Pet Corner: Pet Food Fallacies

10/23/2007:

Introducing a new feature that will be updated periodically. “Pet Corner” will feature useful and informative topics about pets that should inspire further discussion.

Today’s inaugural piece was submitted by Jeff from Cornerstone Pets. Any other contributors that would like to provide helpful (or even controversial) articles are more than welcome to do so. Hoboken is peppered with animals, and here’s where you can get the “411”.

Read and enjoy!

Pet Food Fallacies

gravy-train-1960-hoboken.jpgHaving studied both human and companion animal nutrition, I have come to the conclusion that the facts behind what creates a well balanced diet for people or pets are basically the same. Obviously, we must take into consideration that dogs and cats have different nutritional needs than a person, but the basis for a healthy diet is still similar. Dogs and cats are carnivores. In nature, grains, vegetables and fruits would only make up 5%, at most, of a dog’s diet. Meanwhile, cats are obligate carnivores and would eat only meat. Eating fresh whole foods, ingesting a variety of protein sources, eating foods free of pesticides or artificial preservatives is the foundation for a healthy diet for people and pets.

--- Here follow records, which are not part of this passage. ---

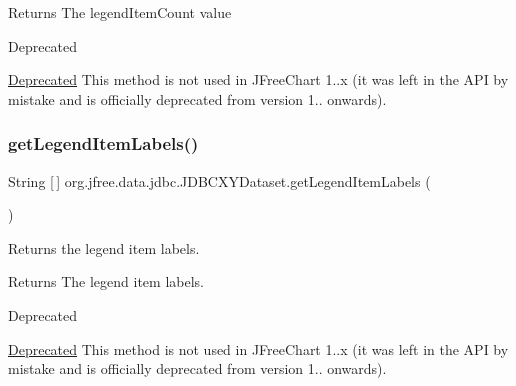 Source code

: \begin{DoxyReturn}{Returns}
The legend\+Item\+Count value
\end{DoxyReturn}
\begin{DoxyRefDesc}{Deprecated}
\item[\mbox{\hyperlink{deprecated__deprecated000263}{Deprecated}}]This method is not used in J\+Free\+Chart 1..\+x (it was left in the A\+PI by mistake and is officially deprecated from version 1.. onwards). \end{DoxyRefDesc}
\mbox{\label{classorg_1_1jfree_1_1data_1_1jdbc_1_1_j_d_b_c_x_y_dataset_a19141198ff30e4c4e77e1c66c597d936}} 
\subsubsection{\texorpdfstring{get\+Legend\+Item\+Labels()}{getLegendItemLabels()}}
{\footnotesize\ttfamily String \mbox{[}$\,$\mbox{]} org.\+jfree.\+data.\+jdbc.\+J\+D\+B\+C\+X\+Y\+Dataset.\+get\+Legend\+Item\+Labels (\begin{DoxyParamCaption}{ }\end{DoxyParamCaption})}

Returns the legend item labels.

\begin{DoxyReturn}{Returns}
The legend item labels.
\end{DoxyReturn}
\begin{DoxyRefDesc}{Deprecated}
\item[\mbox{\hyperlink{deprecated__deprecated000264}{Deprecated}}]This method is not used in J\+Free\+Chart 1..\+x (it was left in the A\+PI by mistake and is officially deprecated from version 1.. onwards). \end{DoxyRefDesc}
\mbox{\label{classorg_1_1jfree_1_1data_1_1jdbc_1_1_j_d_b_c_x_y_dataset_ae0f62e6428726eda9b6d9736c11ac5c6}} 
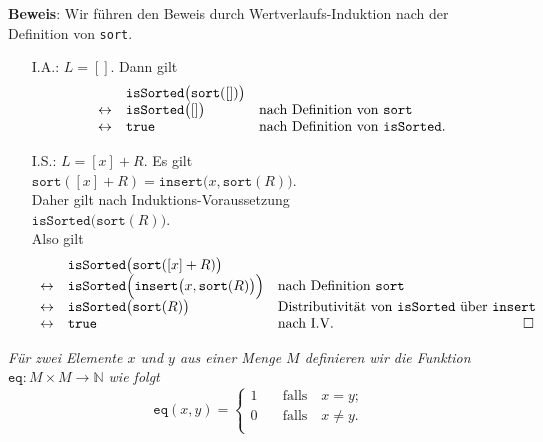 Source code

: \noindent
\textbf{Beweis}: Wir f\"uhren den Beweis durch Wertverlaufs-Induktion nach der Definition von \texttt{sort}.
\begin{enumerate}
\item[I.A.:] $L = []$. Dann gilt 
      $$
      \begin{array}[b]{lll}
                      & \mathtt{isSorted}\bigl(\mathtt{sort}([]) \bigr) \\
      \leftrightarrow & \mathtt{isSorted}\bigl([] \bigr) & \mbox{nach Definition von \texttt{sort}} \\
      \leftrightarrow & \mathtt{true}                    & \mbox{nach Definition von \texttt{isSorted}}.
      \end{array}
      $$
\item[I.S.:] $L = [x] + R$.  Es gilt \\[0.1cm]
      \hspace*{1.3cm} 
      $\mathtt{sort}([x] + R) = \mathtt{insert}\bigl(x, \mathtt{sort}(R)\bigr)$. \\[0.1cm]
      Daher gilt nach Induktions-Voraussetzung \\[0.1cm]
      \hspace*{1.3cm} 
      $\mathtt{isSorted}\bigl(\mathtt{sort}(R) \bigr)$.  \\[0.1cm]
      Also gilt 
      $$
      \begin{array}[b]{lll}
                      & \mathtt{isSorted}\bigl(\mathtt{sort}([x] + R)\bigr) \\
      \leftrightarrow & \mathtt{isSorted}\Bigl(\mathtt{insert}\bigl(x, \mathtt{sort}(R)\bigr)\Bigr) &
      \mbox{nach Definition \texttt{sort}}  \\
      \leftrightarrow & \mathtt{isSorted}\bigl(\mathtt{sort}(R)\bigr) &
      \mbox{Distributivit\"at von \texttt{isSorted} \"uber \texttt{insert}}  \\
      \leftrightarrow & \mathtt{true} &
      \mbox{nach I.V.}  \\
      \end{array}
      \hspace*{-0.5cm} \Box
      $$
\end{enumerate}

\begin{Definition}[$\texttt{eq}(x,y)$]
{\em
  F\"ur zwei Elemente $x$ und $y$ aus einer Menge $M$  definieren wir die Funktion
  $\mathtt{eq}: M \times M \rightarrow \mathbb{N}$  wie folgt
  \[
  \mathtt{eq}(x,y) = \left\{
  \begin{array}{ll}
    1 & \quad \mbox{falls}\quad x = y; \\
    0 & \quad \mbox{falls}\quad x \not= y. \\
  \end{array}
  \right.
  \]
}
\end{Definition}

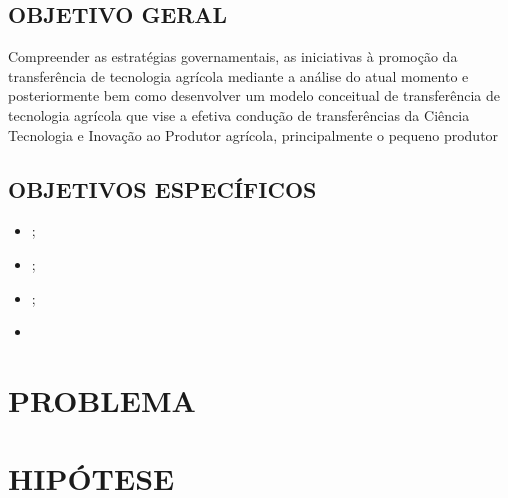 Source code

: \subsection{OBJETIVO GERAL}

Compreender as estratégias governamentais, as iniciativas à promoção da transferência de tecnologia agrícola mediante a análise do atual momento e posteriormente bem como desenvolver um modelo conceitual de transferência de tecnologia agrícola que vise a efetiva condução de transferências da Ciência Tecnologia e Inovação ao Produtor agrícola, principalmente o pequeno produtor
\subsection{OBJETIVOS ESPECÍFICOS}

\begin{itemize}
\item{;}
\item {;}
\item {;}
\item {}
\end{itemize}

\section{PROBLEMA}


\section{HIPÓTESE}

During the 1960’s when commercial pet foods went mainstream (think Gravy Train) dogs and cats were switched to commercial brand name foods that the AAFCO (Association of American Feed Control Officials) told us was good for our pets. Unfortunately, the AAFCO is a private association which, of course, has an interest in the commercial pet food industry – but, by no means are they a government body overlooking the quality of pet foods. Maybe the AAFCO isn’t telling us everything?

Without going into big scientific explanations about what makes a good companion animal diet, I have put together a list of what I feel are the most common fallacies associated with feeding your pet. Feel free to debate the facts and I’ll jump in whenever I can and provide more details if necessary.

Read more about the myths about animal food after the jump!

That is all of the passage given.